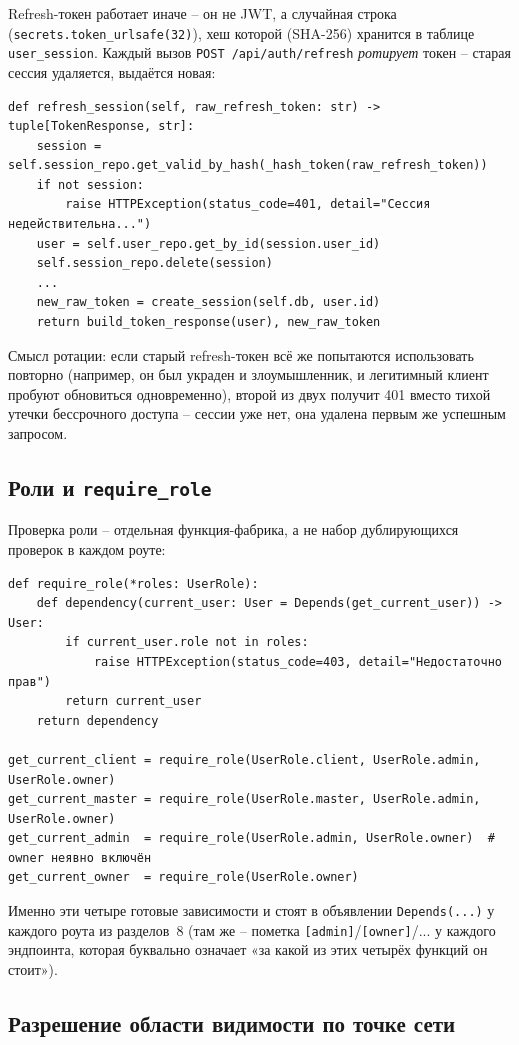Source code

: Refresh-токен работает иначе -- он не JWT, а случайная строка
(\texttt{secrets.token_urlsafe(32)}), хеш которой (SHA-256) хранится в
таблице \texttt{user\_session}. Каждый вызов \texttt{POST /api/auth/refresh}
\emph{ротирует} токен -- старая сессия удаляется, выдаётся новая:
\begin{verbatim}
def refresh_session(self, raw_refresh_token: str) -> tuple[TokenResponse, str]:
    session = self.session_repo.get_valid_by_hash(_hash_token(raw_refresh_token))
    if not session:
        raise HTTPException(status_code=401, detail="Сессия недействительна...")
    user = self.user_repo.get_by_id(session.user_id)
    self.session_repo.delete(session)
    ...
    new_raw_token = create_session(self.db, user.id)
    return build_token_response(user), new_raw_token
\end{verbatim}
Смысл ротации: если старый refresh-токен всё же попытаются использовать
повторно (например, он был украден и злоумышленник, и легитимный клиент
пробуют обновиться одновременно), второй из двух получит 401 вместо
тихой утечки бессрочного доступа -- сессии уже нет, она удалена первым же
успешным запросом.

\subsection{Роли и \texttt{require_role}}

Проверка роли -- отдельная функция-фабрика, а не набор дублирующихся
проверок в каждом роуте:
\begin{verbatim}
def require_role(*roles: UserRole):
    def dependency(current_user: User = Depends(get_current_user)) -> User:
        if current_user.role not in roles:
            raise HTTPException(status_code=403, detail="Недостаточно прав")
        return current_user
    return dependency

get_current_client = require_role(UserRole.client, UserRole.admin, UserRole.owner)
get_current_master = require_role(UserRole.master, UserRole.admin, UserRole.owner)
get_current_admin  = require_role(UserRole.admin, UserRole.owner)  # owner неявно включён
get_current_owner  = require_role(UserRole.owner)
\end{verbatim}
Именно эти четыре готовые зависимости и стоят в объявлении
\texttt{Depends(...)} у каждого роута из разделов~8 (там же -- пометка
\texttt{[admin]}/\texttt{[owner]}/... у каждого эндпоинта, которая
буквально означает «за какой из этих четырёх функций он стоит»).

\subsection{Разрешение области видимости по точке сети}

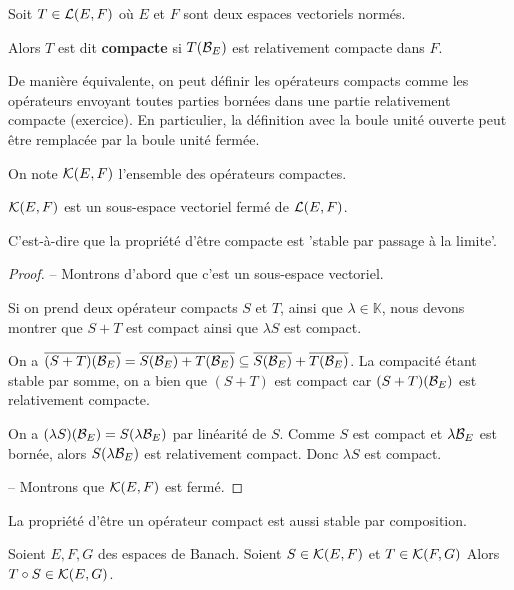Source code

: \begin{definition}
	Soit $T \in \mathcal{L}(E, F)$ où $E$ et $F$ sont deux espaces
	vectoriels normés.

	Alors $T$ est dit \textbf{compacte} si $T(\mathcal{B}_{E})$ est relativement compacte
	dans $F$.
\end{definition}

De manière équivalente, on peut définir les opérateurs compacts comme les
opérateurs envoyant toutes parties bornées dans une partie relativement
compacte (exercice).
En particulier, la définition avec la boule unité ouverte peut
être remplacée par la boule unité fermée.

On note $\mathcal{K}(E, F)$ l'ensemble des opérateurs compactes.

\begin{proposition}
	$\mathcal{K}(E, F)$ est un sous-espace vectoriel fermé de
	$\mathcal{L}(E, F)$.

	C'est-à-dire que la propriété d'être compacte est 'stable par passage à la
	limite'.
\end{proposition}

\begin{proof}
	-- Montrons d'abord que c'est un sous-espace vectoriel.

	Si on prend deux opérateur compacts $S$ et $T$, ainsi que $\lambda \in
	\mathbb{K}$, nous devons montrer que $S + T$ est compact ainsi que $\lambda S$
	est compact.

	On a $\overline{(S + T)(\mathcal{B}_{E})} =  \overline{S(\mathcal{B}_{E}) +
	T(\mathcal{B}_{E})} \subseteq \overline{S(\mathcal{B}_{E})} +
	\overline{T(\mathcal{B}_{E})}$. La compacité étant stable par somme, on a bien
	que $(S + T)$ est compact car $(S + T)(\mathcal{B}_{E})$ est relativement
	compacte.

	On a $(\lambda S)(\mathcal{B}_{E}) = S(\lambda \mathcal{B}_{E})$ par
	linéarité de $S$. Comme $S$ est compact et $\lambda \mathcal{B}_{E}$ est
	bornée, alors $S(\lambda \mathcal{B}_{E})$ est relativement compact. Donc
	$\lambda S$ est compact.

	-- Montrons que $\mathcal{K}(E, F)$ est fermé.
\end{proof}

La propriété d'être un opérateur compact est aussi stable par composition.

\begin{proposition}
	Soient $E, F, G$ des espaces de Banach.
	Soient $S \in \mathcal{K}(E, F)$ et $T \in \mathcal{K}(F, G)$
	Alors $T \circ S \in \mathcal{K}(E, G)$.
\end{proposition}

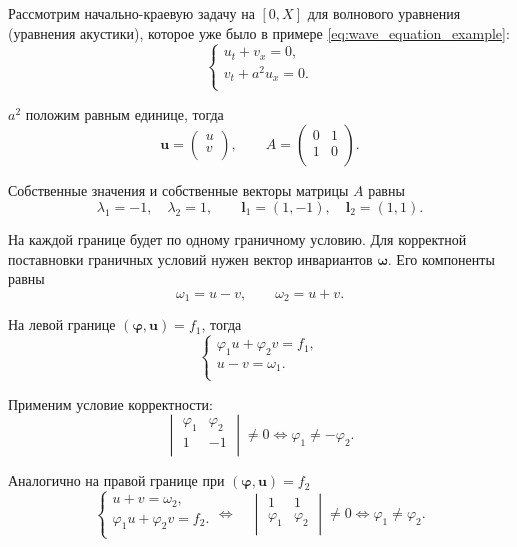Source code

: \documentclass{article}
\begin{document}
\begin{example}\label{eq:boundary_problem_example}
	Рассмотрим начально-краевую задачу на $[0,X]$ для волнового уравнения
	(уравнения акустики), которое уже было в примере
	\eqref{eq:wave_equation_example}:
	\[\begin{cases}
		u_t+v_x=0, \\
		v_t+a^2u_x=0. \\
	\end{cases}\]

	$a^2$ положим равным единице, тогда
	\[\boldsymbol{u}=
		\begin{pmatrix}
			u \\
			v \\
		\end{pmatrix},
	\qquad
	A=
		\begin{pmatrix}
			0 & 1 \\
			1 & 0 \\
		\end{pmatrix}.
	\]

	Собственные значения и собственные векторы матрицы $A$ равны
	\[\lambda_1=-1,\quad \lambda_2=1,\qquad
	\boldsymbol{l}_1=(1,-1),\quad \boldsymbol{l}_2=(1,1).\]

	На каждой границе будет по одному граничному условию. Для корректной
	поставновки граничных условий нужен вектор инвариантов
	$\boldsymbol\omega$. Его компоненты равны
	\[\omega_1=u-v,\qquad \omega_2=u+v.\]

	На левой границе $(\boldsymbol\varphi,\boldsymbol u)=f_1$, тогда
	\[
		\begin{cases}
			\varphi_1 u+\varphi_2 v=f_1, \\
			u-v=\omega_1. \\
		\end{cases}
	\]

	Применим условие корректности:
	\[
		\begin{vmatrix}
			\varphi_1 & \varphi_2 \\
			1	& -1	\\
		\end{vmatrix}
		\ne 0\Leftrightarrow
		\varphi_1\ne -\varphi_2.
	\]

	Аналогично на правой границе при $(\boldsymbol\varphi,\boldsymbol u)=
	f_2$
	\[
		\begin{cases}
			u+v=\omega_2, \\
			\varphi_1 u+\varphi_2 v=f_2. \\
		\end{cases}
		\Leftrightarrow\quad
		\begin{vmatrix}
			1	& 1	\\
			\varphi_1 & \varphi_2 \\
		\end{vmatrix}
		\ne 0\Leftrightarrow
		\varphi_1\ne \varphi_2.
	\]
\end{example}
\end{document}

• • • • •

● **Exercise description**
Every line above is to be repeated exactly, but no picture is to appear in the copy.

● **Answer to this task**
Source code

: Refresh-токен работает иначе -- он не JWT, а случайная строка
(\texttt{secrets.token_urlsafe(32)}), хеш которой (SHA-256) хранится в
таблице \texttt{user\_session}. Каждый вызов \texttt{POST /api/auth/refresh}
\emph{ротирует} токен -- старая сессия удаляется, выдаётся новая:
\begin{verbatim}
def refresh_session(self, raw_refresh_token: str) -> tuple[TokenResponse, str]:
    session = self.session_repo.get_valid_by_hash(_hash_token(raw_refresh_token))
    if not session:
        raise HTTPException(status_code=401, detail="Сессия недействительна...")
    user = self.user_repo.get_by_id(session.user_id)
    self.session_repo.delete(session)
    ...
    new_raw_token = create_session(self.db, user.id)
    return build_token_response(user), new_raw_token
\end{verbatim}
Смысл ротации: если старый refresh-токен всё же попытаются использовать
повторно (например, он был украден и злоумышленник, и легитимный клиент
пробуют обновиться одновременно), второй из двух получит 401 вместо
тихой утечки бессрочного доступа -- сессии уже нет, она удалена первым же
успешным запросом.

\subsection{Роли и \texttt{require_role}}

Проверка роли -- отдельная функция-фабрика, а не набор дублирующихся
проверок в каждом роуте:
\begin{verbatim}
def require_role(*roles: UserRole):
    def dependency(current_user: User = Depends(get_current_user)) -> User:
        if current_user.role not in roles:
            raise HTTPException(status_code=403, detail="Недостаточно прав")
        return current_user
    return dependency

get_current_client = require_role(UserRole.client, UserRole.admin, UserRole.owner)
get_current_master = require_role(UserRole.master, UserRole.admin, UserRole.owner)
get_current_admin  = require_role(UserRole.admin, UserRole.owner)  # owner неявно включён
get_current_owner  = require_role(UserRole.owner)
\end{verbatim}
Именно эти четыре готовые зависимости и стоят в объявлении
\texttt{Depends(...)} у каждого роута из разделов~8 (там же -- пометка
\texttt{[admin]}/\texttt{[owner]}/... у каждого эндпоинта, которая
буквально означает «за какой из этих четырёх функций он стоит»).

\subsection{Разрешение области видимости по точке сети}

Source code

: \begin{definition}
	Soit $T \in \mathcal{L}(E, F)$ où $E$ et $F$ sont deux espaces
	vectoriels normés.

	Alors $T$ est dit \textbf{compacte} si $T(\mathcal{B}_{E})$ est relativement compacte
	dans $F$.
\end{definition}

De manière équivalente, on peut définir les opérateurs compacts comme les
opérateurs envoyant toutes parties bornées dans une partie relativement
compacte (exercice).
En particulier, la définition avec la boule unité ouverte peut
être remplacée par la boule unité fermée.

On note $\mathcal{K}(E, F)$ l'ensemble des opérateurs compactes.

\begin{proposition}
	$\mathcal{K}(E, F)$ est un sous-espace vectoriel fermé de
	$\mathcal{L}(E, F)$.

	C'est-à-dire que la propriété d'être compacte est 'stable par passage à la
	limite'.
\end{proposition}

\begin{proof}
	-- Montrons d'abord que c'est un sous-espace vectoriel.

	Si on prend deux opérateur compacts $S$ et $T$, ainsi que $\lambda \in
	\mathbb{K}$, nous devons montrer que $S + T$ est compact ainsi que $\lambda S$
	est compact.

	On a $\overline{(S + T)(\mathcal{B}_{E})} =  \overline{S(\mathcal{B}_{E}) +
	T(\mathcal{B}_{E})} \subseteq \overline{S(\mathcal{B}_{E})} +
	\overline{T(\mathcal{B}_{E})}$. La compacité étant stable par somme, on a bien
	que $(S + T)$ est compact car $(S + T)(\mathcal{B}_{E})$ est relativement
	compacte.

	On a $(\lambda S)(\mathcal{B}_{E}) = S(\lambda \mathcal{B}_{E})$ par
	linéarité de $S$. Comme $S$ est compact et $\lambda \mathcal{B}_{E}$ est
	bornée, alors $S(\lambda \mathcal{B}_{E})$ est relativement compact. Donc
	$\lambda S$ est compact.

	-- Montrons que $\mathcal{K}(E, F)$ est fermé.
\end{proof}

La propriété d'être un opérateur compact est aussi stable par composition.

\begin{proposition}
	Soient $E, F, G$ des espaces de Banach.
	Soient $S \in \mathcal{K}(E, F)$ et $T \in \mathcal{K}(F, G)$
	Alors $T \circ S \in \mathcal{K}(E, G)$.
\end{proposition}

Source code

: \documentclass{article}
\begin{document}
\begin{example}\label{eq:boundary_problem_example}
	Рассмотрим начально-краевую задачу на $[0,X]$ для волнового уравнения
	(уравнения акустики), которое уже было в примере
	\eqref{eq:wave_equation_example}:
	\[\begin{cases}
		u_t+v_x=0, \\
		v_t+a^2u_x=0. \\
	\end{cases}\]

	$a^2$ положим равным единице, тогда
	\[\boldsymbol{u}=
		\begin{pmatrix}
			u \\
			v \\
		\end{pmatrix},
	\qquad
	A=
		\begin{pmatrix}
			0 & 1 \\
			1 & 0 \\
		\end{pmatrix}.
	\]

	Собственные значения и собственные векторы матрицы $A$ равны
	\[\lambda_1=-1,\quad \lambda_2=1,\qquad
	\boldsymbol{l}_1=(1,-1),\quad \boldsymbol{l}_2=(1,1).\]

	На каждой границе будет по одному граничному условию. Для корректной
	поставновки граничных условий нужен вектор инвариантов
	$\boldsymbol\omega$. Его компоненты равны
	\[\omega_1=u-v,\qquad \omega_2=u+v.\]

	На левой границе $(\boldsymbol\varphi,\boldsymbol u)=f_1$, тогда
	\[
		\begin{cases}
			\varphi_1 u+\varphi_2 v=f_1, \\
			u-v=\omega_1. \\
		\end{cases}
	\]

	Применим условие корректности:
	\[
		\begin{vmatrix}
			\varphi_1 & \varphi_2 \\
			1	& -1	\\
		\end{vmatrix}
		\ne 0\Leftrightarrow
		\varphi_1\ne -\varphi_2.
	\]

	Аналогично на правой границе при $(\boldsymbol\varphi,\boldsymbol u)=
	f_2$
	\[
		\begin{cases}
			u+v=\omega_2, \\
			\varphi_1 u+\varphi_2 v=f_2. \\
		\end{cases}
		\Leftrightarrow\quad
		\begin{vmatrix}
			1	& 1	\\
			\varphi_1 & \varphi_2 \\
		\end{vmatrix}
		\ne 0\Leftrightarrow
		\varphi_1\ne \varphi_2.
	\]
\end{example}
\end{document}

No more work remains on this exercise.